* _What you should do_
Select, from the data, each line where "using" occurs.

[Data extracted from a collection]
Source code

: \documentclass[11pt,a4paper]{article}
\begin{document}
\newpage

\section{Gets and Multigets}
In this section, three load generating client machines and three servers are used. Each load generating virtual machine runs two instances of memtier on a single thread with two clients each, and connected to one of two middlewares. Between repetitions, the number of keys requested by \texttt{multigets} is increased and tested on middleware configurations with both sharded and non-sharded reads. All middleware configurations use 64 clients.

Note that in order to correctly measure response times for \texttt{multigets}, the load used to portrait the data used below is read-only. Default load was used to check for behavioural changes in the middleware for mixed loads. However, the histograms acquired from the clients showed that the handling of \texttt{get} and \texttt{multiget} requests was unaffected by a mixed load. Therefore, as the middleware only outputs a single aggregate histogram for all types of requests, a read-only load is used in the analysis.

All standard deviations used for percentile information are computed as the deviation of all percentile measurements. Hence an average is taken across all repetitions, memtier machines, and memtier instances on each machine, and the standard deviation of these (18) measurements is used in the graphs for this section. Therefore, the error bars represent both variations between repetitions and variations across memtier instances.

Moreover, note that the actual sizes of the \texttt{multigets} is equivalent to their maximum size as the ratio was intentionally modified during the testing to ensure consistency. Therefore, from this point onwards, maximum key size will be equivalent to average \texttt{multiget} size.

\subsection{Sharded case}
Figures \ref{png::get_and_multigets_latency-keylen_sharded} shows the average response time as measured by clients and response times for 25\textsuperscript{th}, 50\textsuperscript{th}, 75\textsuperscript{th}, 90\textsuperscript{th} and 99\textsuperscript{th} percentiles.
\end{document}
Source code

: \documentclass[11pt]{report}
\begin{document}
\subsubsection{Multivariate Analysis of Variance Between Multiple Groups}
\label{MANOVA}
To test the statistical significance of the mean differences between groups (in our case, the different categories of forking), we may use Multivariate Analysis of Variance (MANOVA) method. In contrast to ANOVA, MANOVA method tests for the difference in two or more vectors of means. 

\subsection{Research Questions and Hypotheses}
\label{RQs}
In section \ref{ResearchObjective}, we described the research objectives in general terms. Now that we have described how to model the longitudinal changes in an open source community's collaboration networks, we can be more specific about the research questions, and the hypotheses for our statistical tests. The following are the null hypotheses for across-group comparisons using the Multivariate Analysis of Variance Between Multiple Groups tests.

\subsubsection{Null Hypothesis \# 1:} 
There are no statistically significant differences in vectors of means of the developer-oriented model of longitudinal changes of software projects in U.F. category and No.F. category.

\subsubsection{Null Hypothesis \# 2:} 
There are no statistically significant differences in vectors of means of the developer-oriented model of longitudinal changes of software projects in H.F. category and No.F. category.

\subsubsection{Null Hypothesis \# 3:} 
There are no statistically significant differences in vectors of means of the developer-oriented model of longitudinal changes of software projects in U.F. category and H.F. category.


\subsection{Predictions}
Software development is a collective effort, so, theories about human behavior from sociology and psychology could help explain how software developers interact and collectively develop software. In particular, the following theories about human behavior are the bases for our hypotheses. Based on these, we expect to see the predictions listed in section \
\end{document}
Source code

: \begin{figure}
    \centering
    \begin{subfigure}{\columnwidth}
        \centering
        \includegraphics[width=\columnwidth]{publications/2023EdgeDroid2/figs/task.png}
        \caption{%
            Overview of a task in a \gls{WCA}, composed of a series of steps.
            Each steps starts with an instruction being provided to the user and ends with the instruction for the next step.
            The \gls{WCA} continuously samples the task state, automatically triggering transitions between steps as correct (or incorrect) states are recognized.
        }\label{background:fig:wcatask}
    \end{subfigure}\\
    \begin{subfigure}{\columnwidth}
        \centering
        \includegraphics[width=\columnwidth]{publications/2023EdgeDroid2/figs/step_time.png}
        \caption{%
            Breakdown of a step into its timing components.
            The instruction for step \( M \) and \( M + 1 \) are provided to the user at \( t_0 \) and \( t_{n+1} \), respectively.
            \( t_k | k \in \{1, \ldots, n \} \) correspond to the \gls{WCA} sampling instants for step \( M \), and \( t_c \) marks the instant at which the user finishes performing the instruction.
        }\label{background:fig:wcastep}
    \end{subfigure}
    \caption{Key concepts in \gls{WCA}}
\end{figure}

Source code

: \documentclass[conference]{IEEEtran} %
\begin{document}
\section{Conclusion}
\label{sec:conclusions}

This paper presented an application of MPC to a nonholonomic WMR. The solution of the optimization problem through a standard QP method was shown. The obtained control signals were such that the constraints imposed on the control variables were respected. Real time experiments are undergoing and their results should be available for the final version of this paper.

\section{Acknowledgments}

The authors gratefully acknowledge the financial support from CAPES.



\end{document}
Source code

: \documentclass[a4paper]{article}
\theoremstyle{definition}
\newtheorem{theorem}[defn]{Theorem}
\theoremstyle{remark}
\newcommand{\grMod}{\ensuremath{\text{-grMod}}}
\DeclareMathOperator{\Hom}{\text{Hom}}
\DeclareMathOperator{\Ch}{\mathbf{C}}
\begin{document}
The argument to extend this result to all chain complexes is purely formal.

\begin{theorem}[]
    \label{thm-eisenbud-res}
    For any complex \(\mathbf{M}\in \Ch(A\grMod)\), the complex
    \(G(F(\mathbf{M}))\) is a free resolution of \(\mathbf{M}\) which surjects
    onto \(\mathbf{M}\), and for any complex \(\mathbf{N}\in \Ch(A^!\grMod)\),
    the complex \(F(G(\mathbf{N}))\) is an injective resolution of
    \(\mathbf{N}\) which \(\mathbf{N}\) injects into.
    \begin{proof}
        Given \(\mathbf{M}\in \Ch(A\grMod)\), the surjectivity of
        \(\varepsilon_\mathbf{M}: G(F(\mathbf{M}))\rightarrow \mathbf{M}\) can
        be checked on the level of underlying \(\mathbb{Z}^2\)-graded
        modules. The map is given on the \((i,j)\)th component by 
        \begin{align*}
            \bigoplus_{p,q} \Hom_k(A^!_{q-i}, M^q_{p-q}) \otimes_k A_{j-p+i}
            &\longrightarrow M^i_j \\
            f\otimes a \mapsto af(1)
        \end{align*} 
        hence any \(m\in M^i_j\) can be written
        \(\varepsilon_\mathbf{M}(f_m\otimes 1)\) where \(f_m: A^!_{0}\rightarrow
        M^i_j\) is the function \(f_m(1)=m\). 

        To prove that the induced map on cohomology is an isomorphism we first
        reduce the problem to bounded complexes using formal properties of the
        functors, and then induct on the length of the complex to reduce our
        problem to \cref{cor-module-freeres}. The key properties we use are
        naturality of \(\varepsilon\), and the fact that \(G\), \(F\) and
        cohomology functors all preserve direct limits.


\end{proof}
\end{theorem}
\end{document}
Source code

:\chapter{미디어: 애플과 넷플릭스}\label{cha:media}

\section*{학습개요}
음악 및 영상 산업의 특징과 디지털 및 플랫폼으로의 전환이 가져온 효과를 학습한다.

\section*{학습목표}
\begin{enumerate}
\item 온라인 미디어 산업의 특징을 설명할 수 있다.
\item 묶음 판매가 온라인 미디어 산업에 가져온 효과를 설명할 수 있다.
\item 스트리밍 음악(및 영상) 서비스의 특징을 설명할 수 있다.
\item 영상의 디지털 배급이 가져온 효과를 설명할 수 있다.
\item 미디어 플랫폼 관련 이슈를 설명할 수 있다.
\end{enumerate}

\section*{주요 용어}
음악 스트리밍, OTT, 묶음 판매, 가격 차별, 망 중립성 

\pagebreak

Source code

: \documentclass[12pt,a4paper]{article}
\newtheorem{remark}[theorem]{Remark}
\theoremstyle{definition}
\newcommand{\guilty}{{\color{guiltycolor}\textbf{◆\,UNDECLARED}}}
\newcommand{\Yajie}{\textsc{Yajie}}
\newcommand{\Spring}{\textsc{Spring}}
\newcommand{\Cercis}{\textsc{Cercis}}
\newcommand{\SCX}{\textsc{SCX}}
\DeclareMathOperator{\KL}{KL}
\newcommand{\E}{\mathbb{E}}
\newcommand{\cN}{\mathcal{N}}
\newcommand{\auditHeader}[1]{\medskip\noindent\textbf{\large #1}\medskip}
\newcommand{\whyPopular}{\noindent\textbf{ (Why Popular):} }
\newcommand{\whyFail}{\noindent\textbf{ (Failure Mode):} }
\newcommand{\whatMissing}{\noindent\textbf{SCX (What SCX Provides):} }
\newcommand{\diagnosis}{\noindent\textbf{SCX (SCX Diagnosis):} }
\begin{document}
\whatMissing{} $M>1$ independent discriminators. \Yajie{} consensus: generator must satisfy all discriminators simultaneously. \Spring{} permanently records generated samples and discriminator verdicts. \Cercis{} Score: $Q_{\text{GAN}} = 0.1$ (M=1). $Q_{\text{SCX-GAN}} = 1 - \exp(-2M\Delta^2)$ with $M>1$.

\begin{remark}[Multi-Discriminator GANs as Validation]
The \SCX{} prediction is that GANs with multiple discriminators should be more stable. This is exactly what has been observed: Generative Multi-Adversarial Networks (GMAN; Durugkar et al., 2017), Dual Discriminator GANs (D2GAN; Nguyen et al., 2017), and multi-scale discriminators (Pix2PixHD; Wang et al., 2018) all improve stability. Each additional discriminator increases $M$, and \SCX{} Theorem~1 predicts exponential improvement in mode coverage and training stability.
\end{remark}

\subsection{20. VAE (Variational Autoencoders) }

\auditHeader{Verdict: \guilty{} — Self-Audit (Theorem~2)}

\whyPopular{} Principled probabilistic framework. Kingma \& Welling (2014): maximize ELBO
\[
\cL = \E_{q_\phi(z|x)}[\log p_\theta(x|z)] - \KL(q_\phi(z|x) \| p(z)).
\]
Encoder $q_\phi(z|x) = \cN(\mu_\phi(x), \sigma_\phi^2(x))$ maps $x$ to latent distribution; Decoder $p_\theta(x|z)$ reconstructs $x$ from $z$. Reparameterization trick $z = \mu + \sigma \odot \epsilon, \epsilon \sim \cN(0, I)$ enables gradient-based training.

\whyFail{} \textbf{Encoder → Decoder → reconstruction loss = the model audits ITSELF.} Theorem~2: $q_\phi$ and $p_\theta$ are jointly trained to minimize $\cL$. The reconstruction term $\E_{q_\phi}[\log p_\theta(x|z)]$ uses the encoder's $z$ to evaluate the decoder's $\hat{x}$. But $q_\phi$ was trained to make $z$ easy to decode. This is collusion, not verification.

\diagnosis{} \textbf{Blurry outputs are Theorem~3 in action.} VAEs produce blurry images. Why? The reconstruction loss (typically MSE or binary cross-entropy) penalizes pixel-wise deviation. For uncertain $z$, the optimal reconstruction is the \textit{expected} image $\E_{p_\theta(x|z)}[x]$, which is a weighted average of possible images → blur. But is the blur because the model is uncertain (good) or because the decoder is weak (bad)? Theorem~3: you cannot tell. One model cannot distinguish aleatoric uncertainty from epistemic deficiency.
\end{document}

* _Answer section_
In section \ref{ResearchObjective}, we described the research objectives in general terms. Now that we have described how to model the longitudinal changes in an open source community's collaboration networks, we can be more specific about the research questions, and the hypotheses for our statistical tests. The following are the null hypotheses for across-group comparisons using the Multivariate Analysis of Variance Between Multiple Groups tests.
        reduce the problem to bounded complexes using formal properties of the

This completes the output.